▸ What is needed:
Exactly as they appear below, repeat the lines from the one with "the easiest way" through the one with "you can buy", and no others.
════════════════════
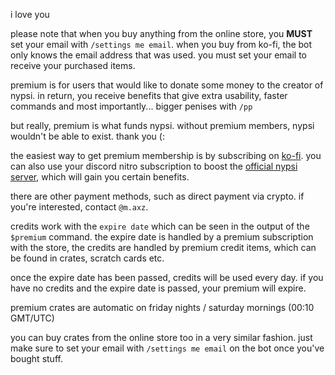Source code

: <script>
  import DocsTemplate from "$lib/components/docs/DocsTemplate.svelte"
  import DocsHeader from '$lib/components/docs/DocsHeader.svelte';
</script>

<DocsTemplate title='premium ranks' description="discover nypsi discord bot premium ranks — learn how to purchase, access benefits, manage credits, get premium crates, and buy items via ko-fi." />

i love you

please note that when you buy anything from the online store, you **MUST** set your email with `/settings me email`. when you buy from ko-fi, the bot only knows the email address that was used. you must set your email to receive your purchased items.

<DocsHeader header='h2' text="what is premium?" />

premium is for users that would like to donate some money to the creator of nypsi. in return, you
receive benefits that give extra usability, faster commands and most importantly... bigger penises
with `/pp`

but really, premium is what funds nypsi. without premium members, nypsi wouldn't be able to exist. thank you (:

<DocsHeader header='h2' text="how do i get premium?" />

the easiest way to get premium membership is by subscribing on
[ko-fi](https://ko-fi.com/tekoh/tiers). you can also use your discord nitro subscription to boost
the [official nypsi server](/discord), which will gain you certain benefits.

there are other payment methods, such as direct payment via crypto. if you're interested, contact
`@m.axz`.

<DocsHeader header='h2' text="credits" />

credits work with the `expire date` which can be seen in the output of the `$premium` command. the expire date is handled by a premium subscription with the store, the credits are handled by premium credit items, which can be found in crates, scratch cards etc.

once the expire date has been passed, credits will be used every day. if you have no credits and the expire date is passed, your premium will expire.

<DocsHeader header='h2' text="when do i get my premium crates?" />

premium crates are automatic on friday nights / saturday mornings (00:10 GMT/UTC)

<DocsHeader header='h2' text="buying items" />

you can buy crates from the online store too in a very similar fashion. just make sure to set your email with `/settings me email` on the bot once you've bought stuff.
════════════════════
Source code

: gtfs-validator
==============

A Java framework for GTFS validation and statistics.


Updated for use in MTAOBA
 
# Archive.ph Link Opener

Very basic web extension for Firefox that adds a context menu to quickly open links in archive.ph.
════════════════════
▸ Answer for this exercise:
the easiest way to get premium membership is by subscribing on
[ko-fi](https://ko-fi.com/tekoh/tiers). you can also use your discord nitro subscription to boost
the [official nypsi server](/discord), which will gain you certain benefits.

there are other payment methods, such as direct payment via crypto. if you're interested, contact
`@m.axz`.

<DocsHeader header='h2' text="credits" />

credits work with the `expire date` which can be seen in the output of the `$premium` command. the expire date is handled by a premium subscription with the store, the credits are handled by premium credit items, which can be found in crates, scratch cards etc.

once the expire date has been passed, credits will be used every day. if you have no credits and the expire date is passed, your premium will expire.

<DocsHeader header='h2' text="when do i get my premium crates?" />

premium crates are automatic on friday nights / saturday mornings (00:10 GMT/UTC)

<DocsHeader header='h2' text="buying items" />

you can buy crates from the online store too in a very similar fashion. just make sure to set your email with `/settings me email` on the bot once you've bought stuff.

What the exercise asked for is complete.